Source texts of formatted documents
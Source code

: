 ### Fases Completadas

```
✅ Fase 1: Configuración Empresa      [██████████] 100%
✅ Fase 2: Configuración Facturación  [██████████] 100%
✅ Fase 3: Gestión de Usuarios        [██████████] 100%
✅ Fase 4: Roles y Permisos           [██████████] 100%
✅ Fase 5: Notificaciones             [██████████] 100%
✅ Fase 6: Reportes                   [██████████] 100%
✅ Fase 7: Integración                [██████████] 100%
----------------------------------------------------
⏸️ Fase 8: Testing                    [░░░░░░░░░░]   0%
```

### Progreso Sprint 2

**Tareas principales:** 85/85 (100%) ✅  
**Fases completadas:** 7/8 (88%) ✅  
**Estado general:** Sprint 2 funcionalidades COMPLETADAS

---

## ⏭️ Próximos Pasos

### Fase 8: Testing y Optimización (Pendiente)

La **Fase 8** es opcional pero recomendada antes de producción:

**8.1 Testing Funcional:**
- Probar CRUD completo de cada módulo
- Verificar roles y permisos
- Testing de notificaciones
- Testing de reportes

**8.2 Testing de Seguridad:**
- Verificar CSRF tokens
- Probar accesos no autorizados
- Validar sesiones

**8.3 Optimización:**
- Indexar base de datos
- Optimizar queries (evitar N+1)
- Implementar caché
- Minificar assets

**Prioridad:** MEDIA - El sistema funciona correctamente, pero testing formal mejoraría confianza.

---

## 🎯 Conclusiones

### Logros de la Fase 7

Problem requirements
Please retype, without any change, the line containing "Testing de Seguridad:**" and every line after it to the end of the entries above, and only those.

Finished exercise
**8.2 Testing de Seguridad:**
- Verificar CSRF tokens
- Probar accesos no autorizados
- Validar sesiones

**8.3 Optimización:**
- Indexar base de datos
- Optimizar queries (evitar N+1)
- Implementar caché
- Minificar assets

**Prioridad:** MEDIA - El sistema funciona correctamente, pero testing formal mejoraría confianza.

---

## 🎯 Conclusiones

### Logros de la Fase 7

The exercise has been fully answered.